Ronald Guerra, coordenador do Instituto Guaicuy no projeto da Assessoria Técnica Independente (ATI) de Antônio Pereira, comenta: “Os tempos judiciais são cruéis, é dano sobre dano, e o tempo inteiro a Vale vem interpondo recursos”. Ronald relembra as conquistas da comunidade: o reconhecimento judicial de que se tratam de pessoas atingidas e o direito ao assessoramento técnico independente. “Nós chegamos no território, fizemos o planejamento que foi aprovado pela juíza, mesmo assim a Vale está questionando o processo”.

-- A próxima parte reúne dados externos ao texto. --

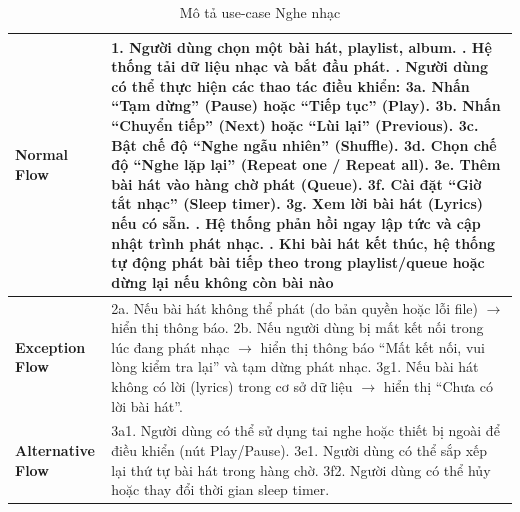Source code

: \documentclass[a4paper]{article}
\newcommand{\cach}{\hspace*{1.5em}\ignorespaces}
\begin{document}
\begin{table}[H]
\begin{tabularx}{\textwidth}{|l|X|}
		\textbf{Normal Flow}
		                       & 1. Người dùng chọn một bài hát, playlist, album. \newline
		2. Hệ thống tải dữ liệu nhạc và bắt đầu phát. \newline
		3. Người dùng có thể thực hiện các thao tác điều khiển: \newline
		\cach 3a. Nhấn “Tạm dừng” (Pause) hoặc “Tiếp tục” (Play). \newline
		\cach 3b. Nhấn “Chuyển tiếp” (Next) hoặc “Lùi lại” (Previous). \newline
		\cach 3c. Bật chế độ “Nghe ngẫu nhiên” (Shuffle). \newline
		\cach 3d. Chọn chế độ “Nghe lặp lại” (Repeat one / Repeat all). \newline
		\cach 3e. Thêm bài hát vào hàng chờ phát (Queue). \newline
		\cach 3f. Cài đặt “Giờ tắt nhạc” (Sleep timer). \newline
		\cach 3g. Xem lời bài hát (Lyrics) nếu có sẵn. \newline
		4. Hệ thống phản hồi ngay lập tức và cập nhật trình phát nhạc. \newline
		5. Khi bài hát kết thúc, hệ thống tự động phát bài tiếp theo trong playlist/queue hoặc dừng lại nếu không còn bài nào                                                                                                                                                                                \\ \hline
		\textbf{Exception Flow}
		                       & 2a. Nếu bài hát không thể phát (do bản quyền hoặc lỗi file) $\rightarrow$  hiển thị thông báo. \newline
		2b. Nếu người dùng bị mất kết nối trong lúc đang phát nhạc $\rightarrow$ hiển thị thông báo “Mất kết nối, vui lòng kiểm tra lại” và tạm dừng phát nhạc. \newline
		3g1. Nếu bài hát không có lời (lyrics) trong cơ sở dữ liệu $\rightarrow$ hiển thị “Chưa có lời bài hát”.                                                                                                                                                                                             \\ \hline
		\textbf{Alternative Flow}
		                       & 3a1. Người dùng có thể sử dụng tai nghe hoặc thiết bị ngoài để điều khiển (nút Play/Pause). \newline
		3e1. Người dùng có thể sắp xếp lại thứ tự bài hát trong hàng chờ. \newline
		3f2. Người dùng có thể hủy hoặc thay đổi thời gian sleep timer.                                                                                                                                                                                                                                      \\ \hline
	\end{tabularx}
	\caption{Mô tả use-case Nghe nhạc}
\end{table}
\end{document}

A luta por reparação justa e integral

A população de Antônio Pereira resiste e luta pela garantia dos seus direitos, celebra as conquistas já alcançadas e cobra agilidade nas ações de mitigação dos danos e de reparação integral dos direitos humanos violados. Entre as lutas, a exigência de um auxílio financeiro emergencial, que ajude a mitigar os danos socioeconômicos causados pela mineradora é recorrente. “Todos têm direito, um valor mínimo já tem que começar a ser pago, nem que seja mensal. São oito mil pessoas atingidas aproximadamente. Isso já tem que começar a receber, num prazo menor”, afirma Sérgio, que questiona: “como levar isso para o Ministério Público? Como levar para a juíza?  A gente precisa começar a se movimentar de uma outra forma! O prejuízo já está aí! Tem três anos que noticiou [o risco de rompimento], então tem que olhar para isso com mais atenção”.

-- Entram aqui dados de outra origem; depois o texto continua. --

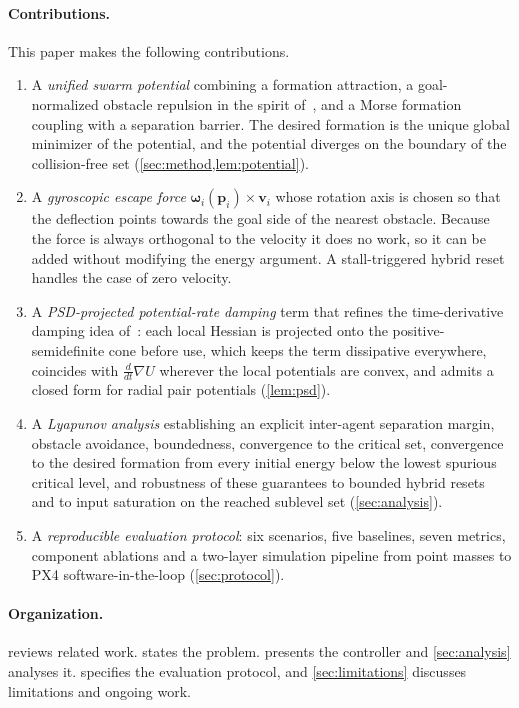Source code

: \documentclass[11pt]{article}
\theoremstyle{definition}
\theoremstyle{remark}
\newcommand{\bp}{\mathbf{p}}
\newcommand{\bv}{\mathbf{v}}
\newcommand{\bomega}{\bm{\omega}}
\begin{document}
\paragraph{Contributions.} This paper makes the following contributions.
\begin{enumerate}[label=(C\arabic*),leftmargin=*]
  \item A \emph{unified swarm potential} combining a formation attraction, a
    goal-normalized obstacle repulsion in the spirit of~\cite{ge2000}, and a
    Morse formation coupling with a separation barrier. The desired formation is
    the unique global minimizer of the potential, and the potential diverges on
    the boundary of the collision-free set (\cref{sec:method,lem:potential}).
  \item A \emph{gyroscopic escape force} $\bomega_i(\bp_i)\times\bv_i$ whose
    rotation axis is chosen so that the deflection points towards the goal side
    of the nearest obstacle. Because the force is always orthogonal to the
    velocity it does no work, so it can be added without modifying the energy
    argument. A stall-triggered hybrid reset handles the case of zero velocity.
  \item A \emph{PSD-projected potential-rate damping} term that refines the
    time-derivative damping idea of~\cite{li2024lowosc,han2025time}: each local
    Hessian is projected onto the positive-semidefinite cone before use, which
    keeps the term dissipative everywhere, coincides with $\tfrac{d}{dt}\nabla U$
    wherever the local potentials are convex, and admits a closed form for
    radial pair potentials (\cref{lem:psd}).
  \item A \emph{Lyapunov analysis} establishing an explicit inter-agent
    separation margin, obstacle avoidance, boundedness, convergence to the
    critical set, convergence to the desired formation from every initial
    energy below the lowest spurious critical level, and robustness of these
    guarantees to bounded hybrid resets and to input saturation on the reached
    sublevel set (\cref{sec:analysis}).
  \item A \emph{reproducible evaluation protocol}: six scenarios, five
    baselines, seven metrics, component ablations and a two-layer simulation
    pipeline from point masses to PX4 software-in-the-loop (\cref{sec:protocol}).
\end{enumerate}

\paragraph{Organization.}  reviews related work.
 states the problem.  presents the
controller and \cref{sec:analysis} analyses it.  specifies
the evaluation protocol, and \cref{sec:limitations} discusses limitations and
ongoing work.
\end{document}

Algumas das motivações da comunidade para solicitar pagamentos emergenciais também são mencionadas nas reuniões com a Assessoria Técnica Independente. Entre elas, destacam-se: a perda de trabalho e renda com a proibição do garimpo tradicional e a remoção de parte da população da zona de autossalvamento (ZAS); o aumento dos custos com saúde física e mental; os gastos de tempo e recursos com transporte, uma vez que a principal via que liga Antônio Pereira à Mariana e Ouro Preto está tomada por um fluxo intenso de veículos pesados da mineração e das obras de descomissionamento da barragem; aumento no custo de vida, especialmente relacionado à especulação imobiliária, pois os aluguéis sobem em razão da população flutuante trazida pela mineradora para as obras; os gastos extras com água e lazer visto que espaços coletivos, cursos d’água e cachoeiras foram atingidos pelas obras e/ou têm seu acesso negado para a população local, entre muitos outros.

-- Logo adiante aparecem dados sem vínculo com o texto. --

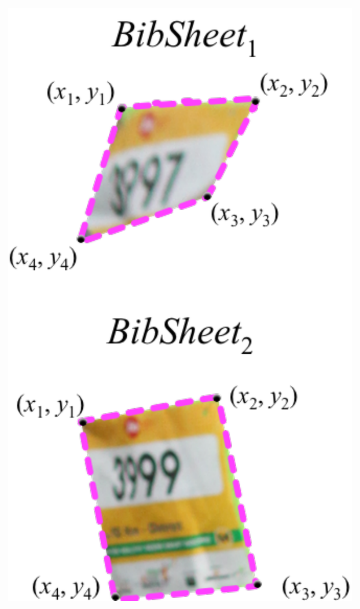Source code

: \begin{figure}[p]
\begin{subfigure}[b]{0.25\textwidth}
  \end{subfigure}
  \hspace{\fill}
  \begin{subfigure}[b]{0.25\textwidth}
    \includegraphics[width=\textwidth]{images/dataset/BibSheet_Area}
  \end{subfigure}
  \begin{subfigure}[b]{0.25\textwidth}

\end{subfigure}
\end{figure}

Izabella Resende, gerente do projeto da ATI de Antônio Pereira, destaca uma das atribuições dadas à equipe do Guaicuy nesse processo. “A juíza definiu que essa equipe do Instituto Guaicuy, que é a Assessoria Técnica Independente, viria aqui conversar com as pessoas e dialogar sobre os direitos que estão sendo ameaçados, sobre os danos causados, para fazer com que mais pessoas saibam disso”. Izabella, que também coordena a equipe de Mobilização Social da ATI, reforça que essas informações coletadas durante os núcleos comunitários serão repassadas tanto no processo judicial, em que a Vale responde como ré, quanto para as instituições de justiça e outros atores sociais envolvidos nesse processo. “Tem muita gente envolvida, tem também a própria imprensa e a sociedade em geral, que precisam saber o que está acontecendo aqui”, afirma. 

Ronald Guerra também reforça o entendimento da ATI sobre fazer chegar as informações sobre os danos aos agentes responsáveis por garantir os direitos da população. “Realmente esses tempos judiciais não são simples. Pelo menos agora, estamos aqui, com condições de traduzir tudo o que as pessoas atingidas estão falando, documentando e levando para a juíza o tanto que essas pessoas estão sofrendo. É isso que podemos fazer. Nós pegamos tudo isso e colocamos no processo judicial”.